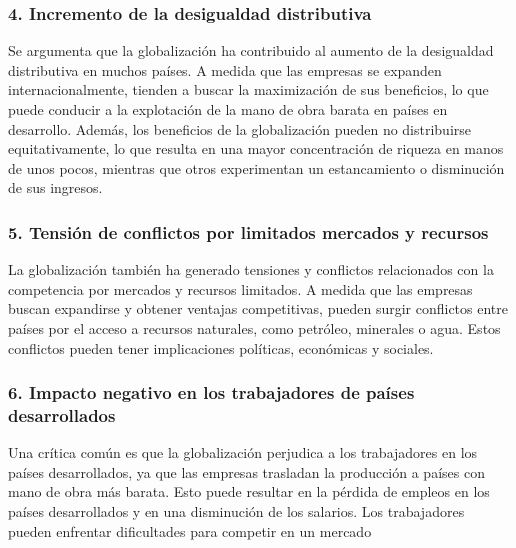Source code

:\documentclass[
  letterpaper,
  DIV=11,
  numbers=noendperiod]{scrartcl}
\begin{document}
\hypertarget{incremento-de-la-desigualdad-distributiva}{%
\subsubsection{4. Incremento de la desigualdad
distributiva}\label{incremento-de-la-desigualdad-distributiva}}

Se argumenta que la globalización ha contribuido al aumento de la
desigualdad distributiva en muchos países. A medida que las empresas se
expanden internacionalmente, tienden a buscar la maximización de sus
beneficios, lo que puede conducir a la explotación de la mano de obra
barata en países en desarrollo. Además, los beneficios de la
globalización pueden no distribuirse equitativamente, lo que resulta en
una mayor concentración de riqueza en manos de unos pocos, mientras que
otros experimentan un estancamiento o disminución de sus ingresos.

\hypertarget{tensiuxf3n-de-conflictos-por-limitados-mercados-y-recursos}{%
\subsubsection{5. Tensión de conflictos por limitados mercados y
recursos}\label{tensiuxf3n-de-conflictos-por-limitados-mercados-y-recursos}}

La globalización también ha generado tensiones y conflictos relacionados
con la competencia por mercados y recursos limitados. A medida que las
empresas buscan expandirse y obtener ventajas competitivas, pueden
surgir conflictos entre países por el acceso a recursos naturales, como
petróleo, minerales o agua. Estos conflictos pueden tener implicaciones
políticas, económicas y sociales.

\hypertarget{impacto-negativo-en-los-trabajadores-de-pauxedses-desarrollados}{%
\subsubsection{6. Impacto negativo en los trabajadores de países
desarrollados}\label{impacto-negativo-en-los-trabajadores-de-pauxedses-desarrollados}}

Una crítica común es que la globalización perjudica a los trabajadores
en los países desarrollados, ya que las empresas trasladan la producción
a países con mano de obra más barata. Esto puede resultar en la pérdida
de empleos en los países desarrollados y en una disminución de los
salarios. Los trabajadores pueden enfrentar dificultades para competir
en un mercado
\end{document}
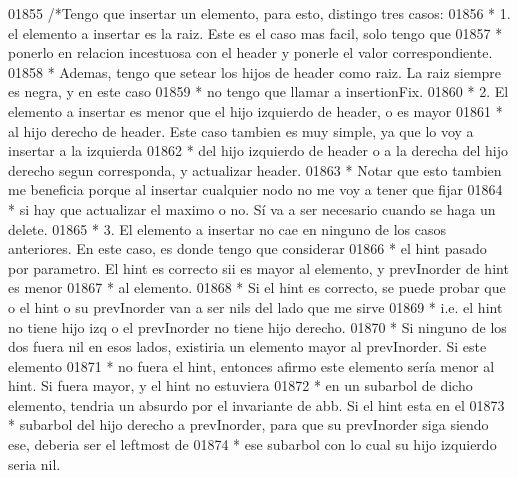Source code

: \begin{DoxyCode}
01855             \textcolor{comment}{/*Tengo que insertar un elemento, para esto, distingo tres casos:}
01856 \textcolor{comment}{            * 1. el elemento a insertar es la raiz. Este es el caso mas facil, solo tengo que}
01857 \textcolor{comment}{            * ponerlo en relacion incestuosa con el header y ponerle el valor correspondiente.}
01858 \textcolor{comment}{            * Ademas, tengo que setear los hijos de header como raiz. La raiz siempre es negra, y en este
       caso}
01859 \textcolor{comment}{            * no tengo que llamar a insertionFix.}
01860 \textcolor{comment}{            * 2. El elemento a insertar es menor que el hijo izquierdo de header, o es mayor}
01861 \textcolor{comment}{            * al hijo derecho de header. Este caso tambien es muy simple, ya que lo voy a insertar a la
       izquierda}
01862 \textcolor{comment}{            * del hijo izquierdo de header o a la derecha del hijo derecho segun corresponda, y actualizar
       header.}
01863 \textcolor{comment}{            * Notar que esto tambien me beneficia porque al insertar cualquier nodo no me voy a tener que
       fijar}
01864 \textcolor{comment}{            * si hay que actualizar el maximo o no. Sí va a ser necesario cuando se haga un delete.}
01865 \textcolor{comment}{            * 3. El elemento a insertar no cae en ninguno de los casos anteriores. En este caso, es donde
       tengo que considerar}
01866 \textcolor{comment}{            * el hint pasado por parametro. El hint es correcto sii es mayor al elemento, y prevInorder de
       hint es menor}
01867 \textcolor{comment}{            * al elemento.}
01868 \textcolor{comment}{            * Si el hint es correcto, se puede probar que o el hint o su prevInorder van a ser nils del
       lado que me sirve}
01869 \textcolor{comment}{            * i.e. el hint no tiene hijo izq o el prevInorder no tiene hijo derecho.}
01870 \textcolor{comment}{            * Si ninguno de los dos fuera nil en esos lados, existiria un elemento mayor al prevInorder. Si
       este elemento}
01871 \textcolor{comment}{            * no fuera el hint, entonces afirmo este elemento sería menor al hint. Si fuera mayor, y el
       hint no estuviera}
01872 \textcolor{comment}{            * en un subarbol de dicho elemento, tendria un absurdo por el invariante de abb. Si el hint
       esta en el}
01873 \textcolor{comment}{            * subarbol del hijo derecho a prevInorder, para que su prevInorder siga siendo ese, deberia ser
       el leftmost de}
01874 \textcolor{comment}{            * ese subarbol con lo cual su hijo izquierdo seria nil.}

\end{DoxyCode}
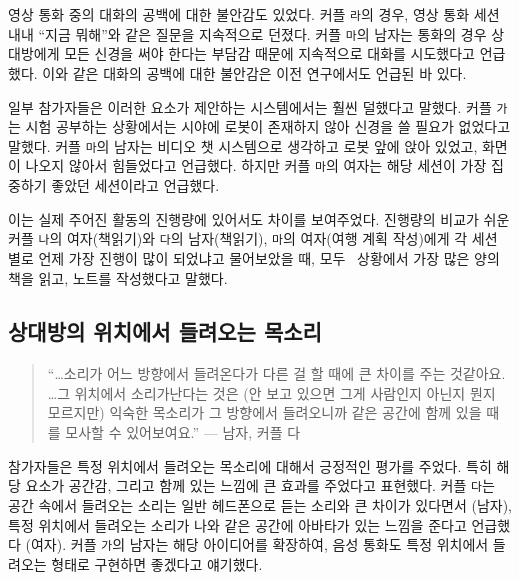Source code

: 영상 통화 중의 대화의 공백에 대한 불안감도 있었다. 커플 \texttt{라}의 경우, 영상 통화 세션 내내 ``지금 뭐해''와 같은 질문을 지속적으로 던졌다. 커플 \texttt{마}의 남자는 통화의 경우 상대방에게 모든 신경을 써야 한다는 부담감 때문에 지속적으로 대화를 시도했다고 언급했다. 이와 같은 대화의 공백에 대한 불안감은 이전 연구\cite{mclaughlin1982awkward}에서도 언급된 바 있다.

일부 참가자들은 이러한 요소가 제안하는 \sysname 시스템에서는 훨씬 덜했다고 말했다. 커플 \texttt{가}는 시험 공부하는 상황에서는 시야에 로봇이 존재하지 않아 신경을 쓸 필요가 없었다고 말했다. 커플 \texttt{마}의 남자는 \sysname\을 비디오 챗 시스템으로 생각하고 로봇 앞에 앉아 있었고, 화면이 나오지 않아서 힘들었다고 언급했다. 하지만 커플 \texttt{마}의 여자는 해당 세션이 가장 집중하기 좋았던 세션이라고 언급했다.

이는 실제 주어진 활동의 진행량에 있어서도 차이를 보여주었다. 진행량의 비교가 쉬운 커플 \texttt{나}의 여자(책읽기)와 \texttt{다}의 남자(책읽기), \texttt{마}의 여자(여행 계획 작성)에게 각 세션 별로 언제 가장 진행이 많이 되었냐고 물어보았을 때, 모두 \sysname\ 상황에서 가장 많은 양의 책을 읽고, 노트를 작성했다고 말했다.



\subsection{상대방의 위치에서 들려오는 목소리}

\begin{quote}
``\ldots 소리가 어느 방향에서 들려온다가 다른 걸 할 때에 큰 차이를 주는 것같아요. \ldots 그 위치에서 소리가난다는 것은 (안 보고 있으면 그게 사람인지 아닌지 뭔지 모르지만) 익숙한 목소리가 그 방향에서 들려오니까 같은 공간에 함께 있을 때를 모사할 수 있어보여요.'' --- 남자, 커플 다
\end{quote}

참가자들은 특정 위치에서 들려오는 목소리에 대해서 긍정적인 평가를 주었다. 특히 해당 요소가 공간감, 그리고 함께 있는 느낌에 큰 효과를 주었다고 표현했다. 커플 \texttt{다}는 공간 속에서 들려오는 소리는 일반 헤드폰으로 듣는 소리와 큰 차이가 있다면서 (남자), 특정 위치에서 들려오는 소리가 나와 같은 공간에 아바타가 있는 느낌을 준다고 언급했다 (여자). 커플 \texttt{가}의 남자는 해당 아이디어를 확장하여, 음성 통화도 특정 위치에서 들려오는 형태로 구현하면 좋겠다고 얘기했다.

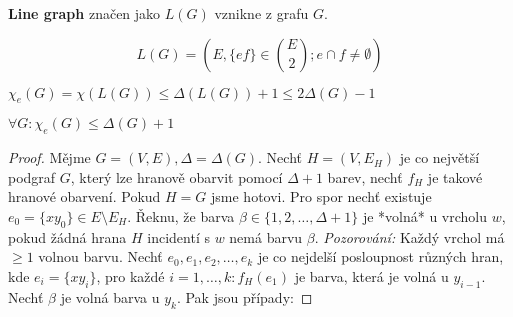 \begin{definice}
	\textbf{Line graph} značen jako $L(G)$ vznikne z grafu $G$.
	
	$$
	L(G) = (E, \{ef\} \in \binom{E}{2}; e \cap f \neq \emptyset)
	$$
\end{definice}

\begin{pozor}
	$\chi_{e}(G) = \chi(L(G)) \leq \Delta(L(G)) + 1 \leq 2 \Delta (G) - 1$
\end{pozor}

\begin{veta}[Vizing]
	$\forall G: \chi_{e}(G) \leq \Delta(G) + 1$
\end{veta}

\begin{proof}
	Mějme $G = (V,E), \Delta = \Delta(G)$. Nechť $H = (V,E_{H})$ je co největší podgraf $G$, který lze hranově obarvit pomocí $\Delta + 1$ barev, nechť $f_{H}$ je takové hranové obarvení. Pokud $H=G$ jsme hotovi. Pro spor nechť existuje $e_{0} = \{xy_{0}\} \in E \setminus E_{H}$. Řeknu, že barva $\beta \in \{1,2,\dots, \Delta + 1\}$ je *volná* u vrcholu $w$, pokud žádná hrana $H$ incidentí s $w$ nemá barvu $\beta$. \textit{Pozorování:} Každý vrchol má $\geq 1$ volnou barvu. Nechť $e_{0}, e_{1}, e_{2}, \dots, e_{k}$ je co nejdelší posloupnost různých hran, kde $e_{i} = \{xy_{i}\}$, pro každé $i = 1, \dots, k: f_{H}(e_{1})$ je barva, která je volná u $y_{i-1}$. Nechť $\beta$ je volná barva u $y_{k}$. Pak jsou případy:
	

\end{proof}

####################

* _Task brief_
Could you reproduce exactly the lines of the entries above, from the one with "surgir conflictos entre" through the one with "Una crítica común", and nothing else?

* _Solution to this task_
surgir conflictos entre países por el acceso a recursos naturales, como
petróleo, minerales o agua. Estos conflictos pueden tener implicaciones
políticas, económicas y sociales.

\hypertarget{impacto-negativo-en-los-trabajadores-de-pauxedses-desarrollados}{%
\subsubsection{6. Impacto negativo en los trabajadores de países
desarrollados}\label{impacto-negativo-en-los-trabajadores-de-pauxedses-desarrollados}}

Una crítica común es que la globalización perjudica a los trabajadores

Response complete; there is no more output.